Stored data entries
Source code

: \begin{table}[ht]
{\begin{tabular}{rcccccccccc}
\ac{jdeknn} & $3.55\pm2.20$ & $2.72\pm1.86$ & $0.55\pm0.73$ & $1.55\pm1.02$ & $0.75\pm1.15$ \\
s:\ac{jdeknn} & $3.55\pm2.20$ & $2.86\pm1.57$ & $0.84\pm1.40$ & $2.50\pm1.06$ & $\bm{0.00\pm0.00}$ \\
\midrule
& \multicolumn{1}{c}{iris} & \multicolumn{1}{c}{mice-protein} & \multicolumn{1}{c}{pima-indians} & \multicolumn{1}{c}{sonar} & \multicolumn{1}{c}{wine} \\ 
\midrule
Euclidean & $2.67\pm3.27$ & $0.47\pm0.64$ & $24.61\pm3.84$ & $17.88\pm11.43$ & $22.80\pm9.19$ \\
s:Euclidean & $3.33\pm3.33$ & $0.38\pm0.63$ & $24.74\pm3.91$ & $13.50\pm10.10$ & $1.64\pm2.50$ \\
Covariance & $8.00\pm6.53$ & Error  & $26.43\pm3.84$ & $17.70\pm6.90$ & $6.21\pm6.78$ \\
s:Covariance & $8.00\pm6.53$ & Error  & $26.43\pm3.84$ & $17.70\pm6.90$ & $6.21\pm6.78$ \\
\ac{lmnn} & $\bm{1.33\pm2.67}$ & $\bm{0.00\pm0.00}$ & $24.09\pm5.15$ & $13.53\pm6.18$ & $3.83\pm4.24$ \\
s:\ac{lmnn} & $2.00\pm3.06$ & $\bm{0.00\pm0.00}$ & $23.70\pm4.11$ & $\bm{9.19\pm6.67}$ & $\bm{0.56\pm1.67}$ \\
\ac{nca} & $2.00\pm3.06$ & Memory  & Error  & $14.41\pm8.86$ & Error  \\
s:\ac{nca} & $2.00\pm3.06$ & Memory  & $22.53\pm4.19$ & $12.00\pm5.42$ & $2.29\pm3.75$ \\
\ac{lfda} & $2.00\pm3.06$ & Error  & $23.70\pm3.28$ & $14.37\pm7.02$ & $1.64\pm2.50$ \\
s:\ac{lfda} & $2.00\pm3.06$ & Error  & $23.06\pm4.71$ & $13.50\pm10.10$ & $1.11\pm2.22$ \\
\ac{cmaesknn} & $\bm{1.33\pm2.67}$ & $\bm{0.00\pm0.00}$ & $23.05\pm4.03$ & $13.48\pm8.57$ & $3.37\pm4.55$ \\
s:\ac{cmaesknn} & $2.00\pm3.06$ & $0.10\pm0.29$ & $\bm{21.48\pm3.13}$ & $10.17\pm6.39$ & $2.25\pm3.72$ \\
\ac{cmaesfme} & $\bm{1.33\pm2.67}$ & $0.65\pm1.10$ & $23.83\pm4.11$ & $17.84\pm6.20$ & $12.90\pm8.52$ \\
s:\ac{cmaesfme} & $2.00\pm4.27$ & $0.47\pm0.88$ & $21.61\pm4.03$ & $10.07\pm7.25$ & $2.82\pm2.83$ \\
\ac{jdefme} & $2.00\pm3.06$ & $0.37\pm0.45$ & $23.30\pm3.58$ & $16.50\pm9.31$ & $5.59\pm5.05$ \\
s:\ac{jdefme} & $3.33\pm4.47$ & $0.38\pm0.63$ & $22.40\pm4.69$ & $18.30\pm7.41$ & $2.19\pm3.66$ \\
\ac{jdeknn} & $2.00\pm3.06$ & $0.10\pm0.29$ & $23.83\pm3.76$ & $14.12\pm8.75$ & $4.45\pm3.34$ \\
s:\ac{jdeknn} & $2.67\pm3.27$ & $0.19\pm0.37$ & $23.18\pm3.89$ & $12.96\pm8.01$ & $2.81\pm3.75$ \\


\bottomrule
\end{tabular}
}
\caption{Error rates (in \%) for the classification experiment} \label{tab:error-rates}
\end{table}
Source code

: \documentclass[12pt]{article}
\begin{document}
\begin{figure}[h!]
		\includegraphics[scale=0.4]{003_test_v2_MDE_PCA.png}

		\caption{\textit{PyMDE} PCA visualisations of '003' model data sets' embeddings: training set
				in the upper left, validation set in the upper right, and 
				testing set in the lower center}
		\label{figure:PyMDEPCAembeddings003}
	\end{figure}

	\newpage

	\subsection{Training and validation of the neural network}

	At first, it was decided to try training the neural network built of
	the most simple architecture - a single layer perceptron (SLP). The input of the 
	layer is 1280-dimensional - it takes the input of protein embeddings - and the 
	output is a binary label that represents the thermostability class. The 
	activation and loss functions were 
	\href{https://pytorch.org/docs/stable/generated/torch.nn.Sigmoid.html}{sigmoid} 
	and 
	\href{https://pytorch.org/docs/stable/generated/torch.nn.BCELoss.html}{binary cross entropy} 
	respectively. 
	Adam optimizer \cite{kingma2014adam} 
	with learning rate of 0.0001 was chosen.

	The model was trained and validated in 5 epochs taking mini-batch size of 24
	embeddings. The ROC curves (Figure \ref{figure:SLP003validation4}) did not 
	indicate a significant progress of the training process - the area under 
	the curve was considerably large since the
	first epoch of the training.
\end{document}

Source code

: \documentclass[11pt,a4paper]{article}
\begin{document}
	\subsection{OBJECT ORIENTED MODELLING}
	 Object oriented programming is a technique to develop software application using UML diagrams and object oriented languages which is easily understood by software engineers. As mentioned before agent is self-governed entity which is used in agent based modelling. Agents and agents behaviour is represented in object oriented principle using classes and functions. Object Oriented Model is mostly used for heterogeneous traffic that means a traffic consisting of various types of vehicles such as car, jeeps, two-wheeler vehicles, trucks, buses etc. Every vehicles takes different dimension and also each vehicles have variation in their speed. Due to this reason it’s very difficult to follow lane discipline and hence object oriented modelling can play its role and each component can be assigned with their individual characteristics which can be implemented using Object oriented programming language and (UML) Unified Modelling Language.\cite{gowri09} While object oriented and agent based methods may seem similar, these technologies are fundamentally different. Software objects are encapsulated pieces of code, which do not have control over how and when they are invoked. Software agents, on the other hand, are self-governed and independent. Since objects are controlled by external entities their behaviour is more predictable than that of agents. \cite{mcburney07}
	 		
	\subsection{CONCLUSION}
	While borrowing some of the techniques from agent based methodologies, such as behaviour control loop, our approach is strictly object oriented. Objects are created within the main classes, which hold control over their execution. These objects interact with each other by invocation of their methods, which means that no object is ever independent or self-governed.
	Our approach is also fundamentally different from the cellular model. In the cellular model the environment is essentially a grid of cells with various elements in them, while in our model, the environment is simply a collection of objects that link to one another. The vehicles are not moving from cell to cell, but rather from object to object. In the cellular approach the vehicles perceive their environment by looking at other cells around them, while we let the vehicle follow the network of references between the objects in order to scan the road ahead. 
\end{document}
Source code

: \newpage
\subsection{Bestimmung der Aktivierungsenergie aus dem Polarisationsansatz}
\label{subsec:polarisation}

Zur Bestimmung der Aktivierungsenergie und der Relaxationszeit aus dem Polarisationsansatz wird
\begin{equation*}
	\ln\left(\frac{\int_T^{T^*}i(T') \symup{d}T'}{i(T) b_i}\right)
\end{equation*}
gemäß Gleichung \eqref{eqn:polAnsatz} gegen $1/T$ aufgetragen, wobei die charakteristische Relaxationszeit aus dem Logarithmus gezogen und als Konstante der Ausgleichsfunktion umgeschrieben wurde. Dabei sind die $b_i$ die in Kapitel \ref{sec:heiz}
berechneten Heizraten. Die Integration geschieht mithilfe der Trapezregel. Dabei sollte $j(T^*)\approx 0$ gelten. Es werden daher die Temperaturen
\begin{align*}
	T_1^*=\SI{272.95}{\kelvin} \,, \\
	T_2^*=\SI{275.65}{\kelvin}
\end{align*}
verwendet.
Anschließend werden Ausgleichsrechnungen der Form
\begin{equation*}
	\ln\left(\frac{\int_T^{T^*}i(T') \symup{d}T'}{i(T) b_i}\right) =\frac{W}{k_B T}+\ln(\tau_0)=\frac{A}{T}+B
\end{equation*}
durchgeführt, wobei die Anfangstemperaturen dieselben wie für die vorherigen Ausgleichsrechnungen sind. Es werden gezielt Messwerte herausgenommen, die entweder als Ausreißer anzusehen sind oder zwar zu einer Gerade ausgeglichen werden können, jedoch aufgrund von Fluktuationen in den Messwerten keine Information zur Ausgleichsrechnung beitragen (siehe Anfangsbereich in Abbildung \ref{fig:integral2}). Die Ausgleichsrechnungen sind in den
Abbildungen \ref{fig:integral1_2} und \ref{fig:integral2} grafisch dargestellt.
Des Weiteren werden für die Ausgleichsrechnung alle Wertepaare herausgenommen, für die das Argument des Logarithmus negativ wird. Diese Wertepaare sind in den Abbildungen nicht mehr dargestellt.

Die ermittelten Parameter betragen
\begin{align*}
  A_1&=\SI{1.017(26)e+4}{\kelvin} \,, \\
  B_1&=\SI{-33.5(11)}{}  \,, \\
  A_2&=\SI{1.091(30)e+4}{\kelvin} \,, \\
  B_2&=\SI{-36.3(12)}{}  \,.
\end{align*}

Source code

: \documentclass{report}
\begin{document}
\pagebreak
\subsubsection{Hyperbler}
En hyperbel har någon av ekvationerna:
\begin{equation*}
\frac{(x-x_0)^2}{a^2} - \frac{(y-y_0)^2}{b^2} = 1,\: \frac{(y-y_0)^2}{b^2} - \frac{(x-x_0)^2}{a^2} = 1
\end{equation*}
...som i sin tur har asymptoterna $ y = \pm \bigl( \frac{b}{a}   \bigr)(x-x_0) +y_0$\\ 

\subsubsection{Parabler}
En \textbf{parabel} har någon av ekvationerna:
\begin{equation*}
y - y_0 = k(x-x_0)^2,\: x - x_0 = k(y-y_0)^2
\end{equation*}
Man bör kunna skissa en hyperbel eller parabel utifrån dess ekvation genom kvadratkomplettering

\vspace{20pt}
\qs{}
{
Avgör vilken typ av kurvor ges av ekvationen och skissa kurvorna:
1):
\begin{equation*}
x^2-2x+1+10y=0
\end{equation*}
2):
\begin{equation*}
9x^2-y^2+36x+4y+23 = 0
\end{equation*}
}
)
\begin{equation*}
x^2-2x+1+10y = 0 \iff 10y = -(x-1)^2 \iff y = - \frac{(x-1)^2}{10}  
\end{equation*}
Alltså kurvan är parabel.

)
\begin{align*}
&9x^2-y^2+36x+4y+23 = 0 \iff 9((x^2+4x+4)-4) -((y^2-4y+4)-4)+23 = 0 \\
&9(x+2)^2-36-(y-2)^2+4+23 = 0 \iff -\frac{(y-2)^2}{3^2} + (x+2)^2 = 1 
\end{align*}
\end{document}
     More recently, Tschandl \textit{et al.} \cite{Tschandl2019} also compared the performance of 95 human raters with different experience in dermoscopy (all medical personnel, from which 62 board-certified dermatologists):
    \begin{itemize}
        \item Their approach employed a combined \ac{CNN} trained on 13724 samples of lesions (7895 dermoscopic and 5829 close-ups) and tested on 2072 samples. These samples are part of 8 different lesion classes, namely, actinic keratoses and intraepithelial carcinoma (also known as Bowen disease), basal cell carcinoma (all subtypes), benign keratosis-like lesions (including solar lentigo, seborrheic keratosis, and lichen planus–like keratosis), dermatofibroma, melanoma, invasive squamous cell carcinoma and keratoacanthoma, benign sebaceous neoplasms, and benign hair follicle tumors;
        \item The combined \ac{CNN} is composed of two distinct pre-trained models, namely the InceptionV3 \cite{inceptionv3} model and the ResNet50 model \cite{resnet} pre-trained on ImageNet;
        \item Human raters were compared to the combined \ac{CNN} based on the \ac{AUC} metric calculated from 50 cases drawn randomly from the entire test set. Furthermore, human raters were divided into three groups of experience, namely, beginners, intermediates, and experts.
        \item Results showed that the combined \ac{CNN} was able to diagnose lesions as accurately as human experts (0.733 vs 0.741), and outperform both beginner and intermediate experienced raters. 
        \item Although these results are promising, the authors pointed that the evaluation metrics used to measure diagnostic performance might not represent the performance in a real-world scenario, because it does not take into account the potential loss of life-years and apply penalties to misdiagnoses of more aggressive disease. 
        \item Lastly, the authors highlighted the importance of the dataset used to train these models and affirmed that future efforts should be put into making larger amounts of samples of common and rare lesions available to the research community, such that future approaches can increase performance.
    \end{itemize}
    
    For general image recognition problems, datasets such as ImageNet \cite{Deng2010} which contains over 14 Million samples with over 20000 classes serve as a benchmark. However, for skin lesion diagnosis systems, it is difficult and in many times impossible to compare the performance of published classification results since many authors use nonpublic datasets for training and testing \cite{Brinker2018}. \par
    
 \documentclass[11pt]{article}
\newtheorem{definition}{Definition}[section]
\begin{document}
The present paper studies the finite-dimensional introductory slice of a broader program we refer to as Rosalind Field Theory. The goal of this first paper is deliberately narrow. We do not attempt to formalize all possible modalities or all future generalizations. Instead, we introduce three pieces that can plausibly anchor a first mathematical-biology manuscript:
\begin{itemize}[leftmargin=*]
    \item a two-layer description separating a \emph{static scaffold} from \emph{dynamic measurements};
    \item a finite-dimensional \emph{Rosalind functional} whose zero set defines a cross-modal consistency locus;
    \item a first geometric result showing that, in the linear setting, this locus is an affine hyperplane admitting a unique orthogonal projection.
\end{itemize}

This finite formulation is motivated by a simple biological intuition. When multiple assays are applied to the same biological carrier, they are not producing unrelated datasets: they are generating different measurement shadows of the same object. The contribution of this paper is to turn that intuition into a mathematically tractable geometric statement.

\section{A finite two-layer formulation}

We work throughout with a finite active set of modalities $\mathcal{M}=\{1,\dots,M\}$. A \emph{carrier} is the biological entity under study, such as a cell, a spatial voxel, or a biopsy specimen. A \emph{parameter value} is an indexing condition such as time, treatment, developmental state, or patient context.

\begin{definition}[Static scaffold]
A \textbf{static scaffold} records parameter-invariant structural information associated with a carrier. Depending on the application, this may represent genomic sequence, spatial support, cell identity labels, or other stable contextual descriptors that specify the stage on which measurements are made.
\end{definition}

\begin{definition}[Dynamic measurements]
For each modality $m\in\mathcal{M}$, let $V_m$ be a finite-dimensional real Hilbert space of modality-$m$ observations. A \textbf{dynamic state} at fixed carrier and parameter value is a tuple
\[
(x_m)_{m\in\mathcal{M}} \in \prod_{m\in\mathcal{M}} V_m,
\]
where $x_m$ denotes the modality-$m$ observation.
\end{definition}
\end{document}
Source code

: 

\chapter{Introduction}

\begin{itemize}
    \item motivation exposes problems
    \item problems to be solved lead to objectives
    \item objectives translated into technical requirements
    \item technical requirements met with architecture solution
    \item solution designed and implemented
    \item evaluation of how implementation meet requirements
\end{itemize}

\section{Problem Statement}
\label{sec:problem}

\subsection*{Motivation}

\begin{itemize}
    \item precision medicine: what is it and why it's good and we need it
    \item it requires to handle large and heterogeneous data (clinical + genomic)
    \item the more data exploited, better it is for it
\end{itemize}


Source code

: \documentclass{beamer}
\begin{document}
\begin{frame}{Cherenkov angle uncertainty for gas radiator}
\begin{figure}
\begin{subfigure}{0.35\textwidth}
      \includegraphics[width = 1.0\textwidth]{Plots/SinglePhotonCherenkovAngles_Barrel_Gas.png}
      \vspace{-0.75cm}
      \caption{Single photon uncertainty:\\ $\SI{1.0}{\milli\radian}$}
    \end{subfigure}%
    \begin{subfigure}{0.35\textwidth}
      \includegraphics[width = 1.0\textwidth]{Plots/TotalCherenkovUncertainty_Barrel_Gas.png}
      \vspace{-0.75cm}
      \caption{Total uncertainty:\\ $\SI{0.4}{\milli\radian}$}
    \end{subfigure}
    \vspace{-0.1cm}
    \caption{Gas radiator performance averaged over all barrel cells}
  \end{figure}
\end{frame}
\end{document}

> _What is needed_
Whenever a line of the entries contains the string "neural", copy that line.

> _Written solution_
	\subsection{Training and validation of the neural network}
	At first, it was decided to try training the neural network built of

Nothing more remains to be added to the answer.